**What you will do**. Filter the records below for the word "testnet". Keep each line that has it.

[Stored data entries]
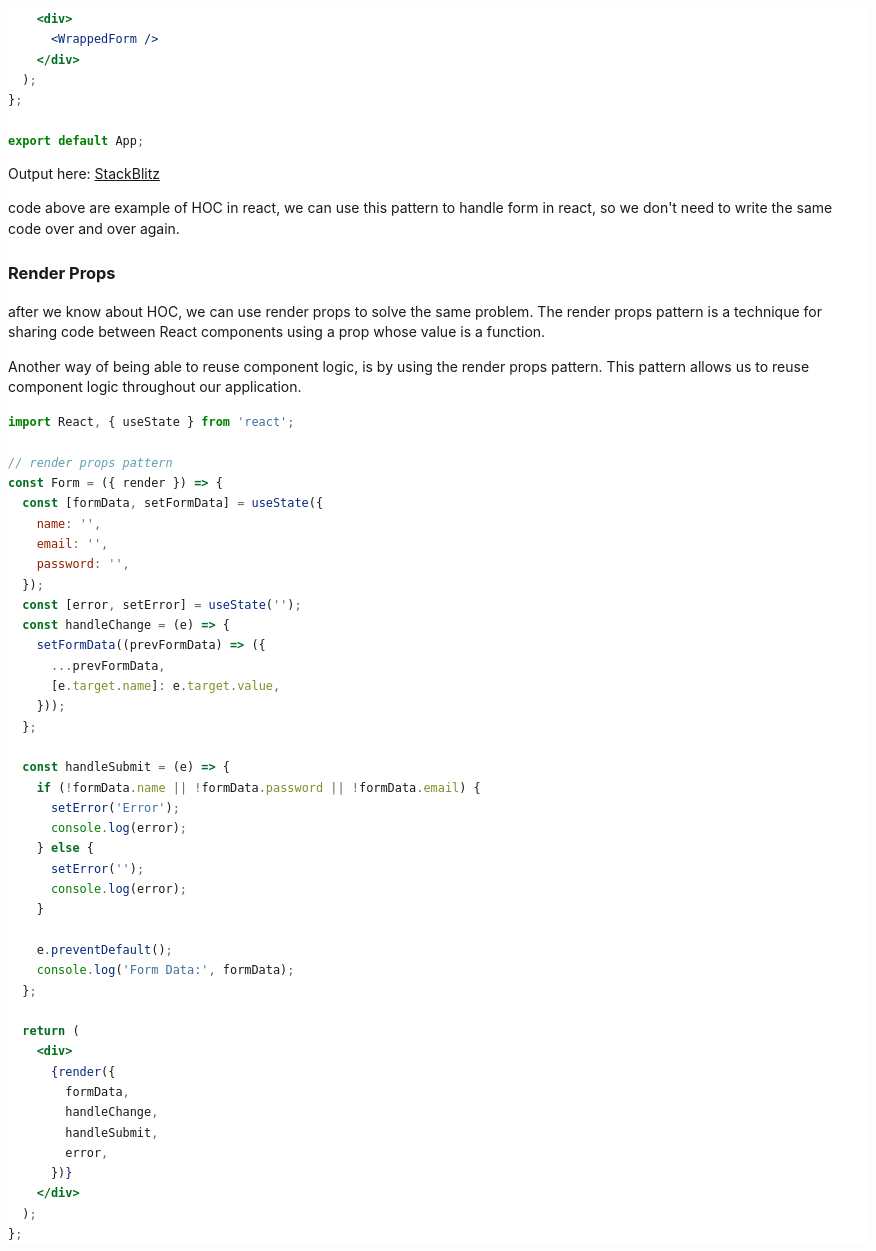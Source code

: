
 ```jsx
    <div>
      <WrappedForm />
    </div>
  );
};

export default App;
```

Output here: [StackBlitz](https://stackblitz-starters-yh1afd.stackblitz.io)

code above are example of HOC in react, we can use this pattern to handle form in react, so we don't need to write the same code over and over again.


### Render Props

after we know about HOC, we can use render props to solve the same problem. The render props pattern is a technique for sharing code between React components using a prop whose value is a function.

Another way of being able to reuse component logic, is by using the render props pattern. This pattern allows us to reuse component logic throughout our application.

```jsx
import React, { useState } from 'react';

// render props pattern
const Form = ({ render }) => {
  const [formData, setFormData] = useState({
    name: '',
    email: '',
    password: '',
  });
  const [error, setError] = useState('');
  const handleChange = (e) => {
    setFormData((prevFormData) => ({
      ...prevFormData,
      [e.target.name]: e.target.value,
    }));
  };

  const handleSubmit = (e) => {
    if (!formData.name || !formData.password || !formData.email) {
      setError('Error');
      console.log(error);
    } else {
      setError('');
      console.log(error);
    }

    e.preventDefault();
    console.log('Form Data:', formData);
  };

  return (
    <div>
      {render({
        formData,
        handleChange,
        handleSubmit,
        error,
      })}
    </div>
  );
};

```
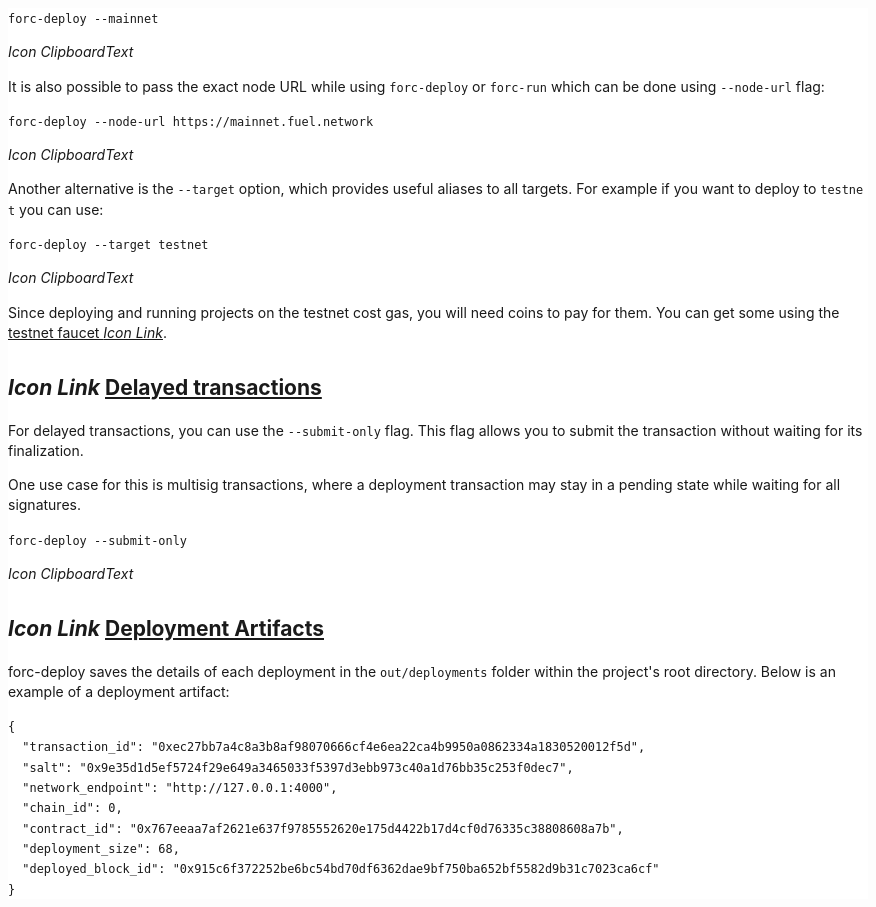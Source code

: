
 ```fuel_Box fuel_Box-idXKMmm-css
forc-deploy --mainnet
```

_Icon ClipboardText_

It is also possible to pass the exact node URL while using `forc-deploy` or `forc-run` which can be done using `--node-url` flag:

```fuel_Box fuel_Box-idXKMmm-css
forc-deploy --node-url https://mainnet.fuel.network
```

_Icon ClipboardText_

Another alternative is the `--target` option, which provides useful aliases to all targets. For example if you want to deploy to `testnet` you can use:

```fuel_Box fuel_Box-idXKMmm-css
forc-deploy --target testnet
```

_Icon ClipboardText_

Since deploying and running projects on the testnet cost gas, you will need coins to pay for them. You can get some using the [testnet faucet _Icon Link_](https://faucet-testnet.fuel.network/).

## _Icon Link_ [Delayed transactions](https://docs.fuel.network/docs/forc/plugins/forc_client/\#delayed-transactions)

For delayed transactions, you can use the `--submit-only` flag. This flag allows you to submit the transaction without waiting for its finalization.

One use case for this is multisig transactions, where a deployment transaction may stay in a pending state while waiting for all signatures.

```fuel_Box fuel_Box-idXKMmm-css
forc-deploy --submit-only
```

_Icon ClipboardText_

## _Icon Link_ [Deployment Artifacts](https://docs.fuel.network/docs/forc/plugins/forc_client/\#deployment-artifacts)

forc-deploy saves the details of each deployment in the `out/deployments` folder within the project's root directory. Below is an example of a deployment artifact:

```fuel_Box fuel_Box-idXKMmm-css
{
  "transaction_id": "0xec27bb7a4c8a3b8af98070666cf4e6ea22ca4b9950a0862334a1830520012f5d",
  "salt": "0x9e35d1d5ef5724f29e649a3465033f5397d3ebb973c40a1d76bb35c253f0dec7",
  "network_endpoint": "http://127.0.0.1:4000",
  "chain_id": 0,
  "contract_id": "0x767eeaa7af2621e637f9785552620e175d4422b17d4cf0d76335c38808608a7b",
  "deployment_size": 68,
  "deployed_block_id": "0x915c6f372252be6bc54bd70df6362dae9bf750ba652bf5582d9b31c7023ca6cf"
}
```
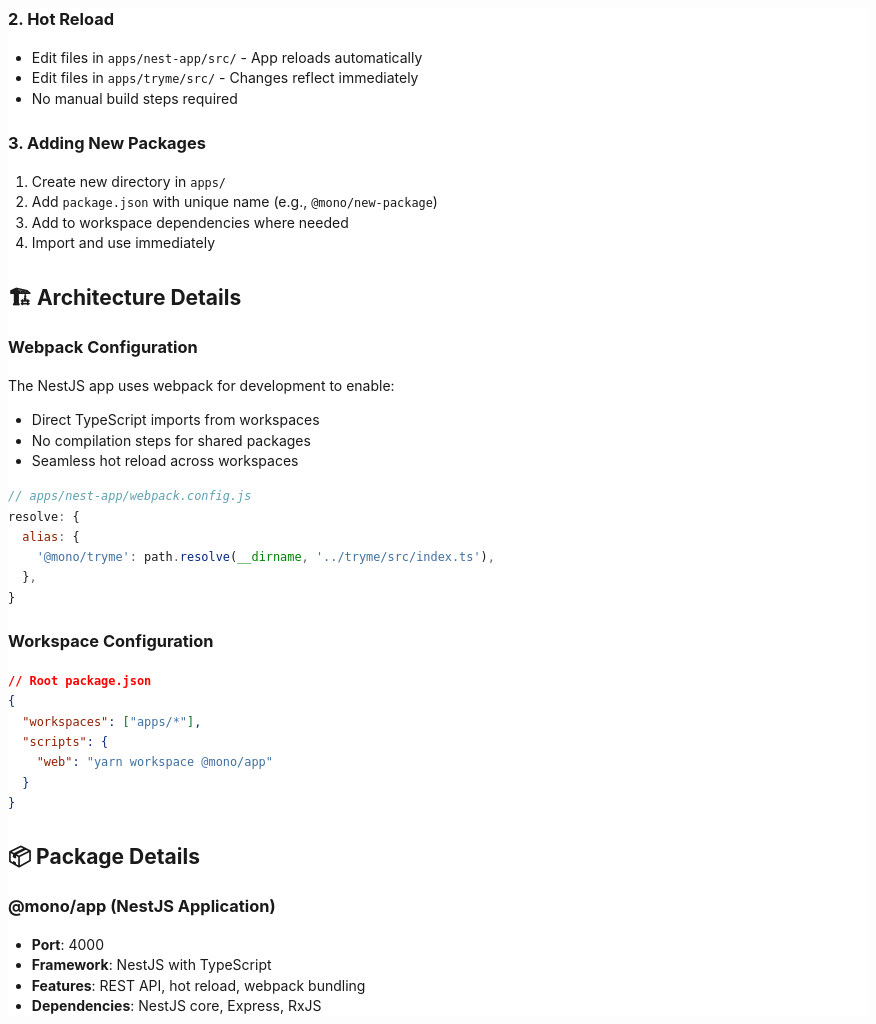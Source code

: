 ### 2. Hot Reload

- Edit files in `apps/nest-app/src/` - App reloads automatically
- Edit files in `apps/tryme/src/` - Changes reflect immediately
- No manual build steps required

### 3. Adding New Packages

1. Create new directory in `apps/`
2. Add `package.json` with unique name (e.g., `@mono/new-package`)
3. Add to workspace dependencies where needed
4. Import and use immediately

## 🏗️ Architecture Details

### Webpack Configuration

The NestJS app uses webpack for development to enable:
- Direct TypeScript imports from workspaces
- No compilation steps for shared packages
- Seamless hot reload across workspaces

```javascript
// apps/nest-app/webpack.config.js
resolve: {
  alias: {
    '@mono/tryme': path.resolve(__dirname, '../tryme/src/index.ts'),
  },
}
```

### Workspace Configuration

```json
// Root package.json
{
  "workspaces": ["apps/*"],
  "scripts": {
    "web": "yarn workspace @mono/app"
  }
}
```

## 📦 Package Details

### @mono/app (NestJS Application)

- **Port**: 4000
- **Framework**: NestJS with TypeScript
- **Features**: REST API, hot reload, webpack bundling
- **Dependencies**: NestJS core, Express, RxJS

* * *

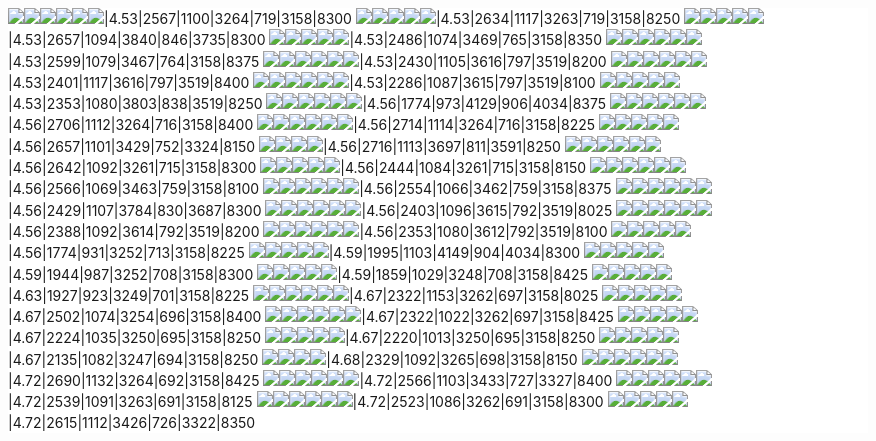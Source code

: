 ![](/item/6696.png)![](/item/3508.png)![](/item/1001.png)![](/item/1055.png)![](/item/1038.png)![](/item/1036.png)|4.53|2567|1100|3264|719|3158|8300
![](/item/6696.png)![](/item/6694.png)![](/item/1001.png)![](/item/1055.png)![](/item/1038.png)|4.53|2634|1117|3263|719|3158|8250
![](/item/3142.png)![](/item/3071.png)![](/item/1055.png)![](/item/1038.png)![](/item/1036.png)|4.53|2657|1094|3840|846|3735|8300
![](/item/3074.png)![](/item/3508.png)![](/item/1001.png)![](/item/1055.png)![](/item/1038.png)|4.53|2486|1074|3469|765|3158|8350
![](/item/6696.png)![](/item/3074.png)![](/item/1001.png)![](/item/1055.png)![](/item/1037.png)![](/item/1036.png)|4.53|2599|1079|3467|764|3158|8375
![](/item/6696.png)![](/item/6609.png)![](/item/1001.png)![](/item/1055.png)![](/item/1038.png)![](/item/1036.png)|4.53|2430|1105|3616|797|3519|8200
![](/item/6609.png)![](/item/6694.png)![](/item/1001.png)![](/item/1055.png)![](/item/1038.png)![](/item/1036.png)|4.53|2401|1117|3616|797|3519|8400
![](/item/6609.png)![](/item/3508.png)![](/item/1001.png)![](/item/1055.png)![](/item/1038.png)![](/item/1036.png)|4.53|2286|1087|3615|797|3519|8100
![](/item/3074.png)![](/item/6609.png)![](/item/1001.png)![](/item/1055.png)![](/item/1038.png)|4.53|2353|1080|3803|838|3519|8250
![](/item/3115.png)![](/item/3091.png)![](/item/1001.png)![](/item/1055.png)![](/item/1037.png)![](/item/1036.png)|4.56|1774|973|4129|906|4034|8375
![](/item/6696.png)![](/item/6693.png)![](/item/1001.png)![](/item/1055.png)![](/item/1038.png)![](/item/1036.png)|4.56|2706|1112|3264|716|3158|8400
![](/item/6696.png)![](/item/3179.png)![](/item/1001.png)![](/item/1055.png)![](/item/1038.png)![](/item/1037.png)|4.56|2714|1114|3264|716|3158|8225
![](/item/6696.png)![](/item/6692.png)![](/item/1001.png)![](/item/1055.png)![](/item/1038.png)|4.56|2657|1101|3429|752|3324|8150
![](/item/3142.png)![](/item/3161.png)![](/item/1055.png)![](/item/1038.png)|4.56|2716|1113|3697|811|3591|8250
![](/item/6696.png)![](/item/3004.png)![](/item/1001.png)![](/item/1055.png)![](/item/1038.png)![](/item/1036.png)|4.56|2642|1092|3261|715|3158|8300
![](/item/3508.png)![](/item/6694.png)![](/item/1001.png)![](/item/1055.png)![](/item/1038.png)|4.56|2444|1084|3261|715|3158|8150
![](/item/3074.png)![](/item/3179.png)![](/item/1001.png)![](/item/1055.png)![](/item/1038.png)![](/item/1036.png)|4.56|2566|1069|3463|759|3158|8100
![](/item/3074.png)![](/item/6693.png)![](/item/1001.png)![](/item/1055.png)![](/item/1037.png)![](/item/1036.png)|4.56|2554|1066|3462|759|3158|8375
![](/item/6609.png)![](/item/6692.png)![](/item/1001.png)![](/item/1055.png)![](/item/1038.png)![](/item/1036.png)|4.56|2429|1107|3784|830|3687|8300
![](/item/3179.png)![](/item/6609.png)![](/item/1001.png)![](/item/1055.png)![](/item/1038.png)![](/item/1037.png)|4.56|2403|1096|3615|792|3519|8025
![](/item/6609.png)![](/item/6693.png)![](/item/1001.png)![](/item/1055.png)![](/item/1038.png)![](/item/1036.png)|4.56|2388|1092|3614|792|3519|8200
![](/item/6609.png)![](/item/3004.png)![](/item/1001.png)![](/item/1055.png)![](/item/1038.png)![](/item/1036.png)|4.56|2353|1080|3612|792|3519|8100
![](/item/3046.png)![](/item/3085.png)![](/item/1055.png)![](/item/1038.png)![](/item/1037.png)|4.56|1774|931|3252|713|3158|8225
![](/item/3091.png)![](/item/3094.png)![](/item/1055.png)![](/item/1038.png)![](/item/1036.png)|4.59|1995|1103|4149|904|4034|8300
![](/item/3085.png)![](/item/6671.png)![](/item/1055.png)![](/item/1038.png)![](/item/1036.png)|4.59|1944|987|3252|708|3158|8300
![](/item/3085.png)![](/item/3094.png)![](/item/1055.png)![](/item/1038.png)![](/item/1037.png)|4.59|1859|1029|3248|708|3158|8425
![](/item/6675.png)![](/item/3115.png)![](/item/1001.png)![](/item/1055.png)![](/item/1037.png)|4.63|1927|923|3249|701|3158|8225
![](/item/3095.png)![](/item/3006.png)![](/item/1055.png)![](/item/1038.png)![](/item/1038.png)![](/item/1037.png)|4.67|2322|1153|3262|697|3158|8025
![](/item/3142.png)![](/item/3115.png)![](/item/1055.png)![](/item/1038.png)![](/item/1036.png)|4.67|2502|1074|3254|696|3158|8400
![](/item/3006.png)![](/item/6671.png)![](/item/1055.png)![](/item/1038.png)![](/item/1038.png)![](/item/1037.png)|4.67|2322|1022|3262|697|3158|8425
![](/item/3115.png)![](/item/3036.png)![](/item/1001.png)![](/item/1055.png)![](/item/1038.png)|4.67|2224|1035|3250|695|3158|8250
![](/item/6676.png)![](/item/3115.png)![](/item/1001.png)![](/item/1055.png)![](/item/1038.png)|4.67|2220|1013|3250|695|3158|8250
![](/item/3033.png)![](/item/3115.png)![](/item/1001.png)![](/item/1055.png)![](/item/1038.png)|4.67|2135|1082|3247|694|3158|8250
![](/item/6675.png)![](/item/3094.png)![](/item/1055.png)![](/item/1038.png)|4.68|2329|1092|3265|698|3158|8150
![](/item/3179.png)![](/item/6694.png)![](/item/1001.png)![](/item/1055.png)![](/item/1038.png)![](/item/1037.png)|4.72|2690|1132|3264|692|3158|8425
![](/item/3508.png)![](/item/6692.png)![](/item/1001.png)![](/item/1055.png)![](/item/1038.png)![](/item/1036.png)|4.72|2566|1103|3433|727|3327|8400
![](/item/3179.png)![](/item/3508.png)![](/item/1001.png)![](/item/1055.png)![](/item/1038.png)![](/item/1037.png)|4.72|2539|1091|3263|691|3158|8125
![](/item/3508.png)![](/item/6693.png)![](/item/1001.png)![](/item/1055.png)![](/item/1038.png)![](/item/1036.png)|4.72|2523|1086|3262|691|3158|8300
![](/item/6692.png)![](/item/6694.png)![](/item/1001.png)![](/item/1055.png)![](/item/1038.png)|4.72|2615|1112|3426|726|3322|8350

**Solution to this task**.
Another alternative is the `--target` option, which provides useful aliases to all targets. For example if you want to deploy to `testnet` you can use:
forc-deploy --target testnet
Since deploying and running projects on the testnet cost gas, you will need coins to pay for them. You can get some using the [testnet faucet _Icon Link_](https://faucet-testnet.fuel.network/).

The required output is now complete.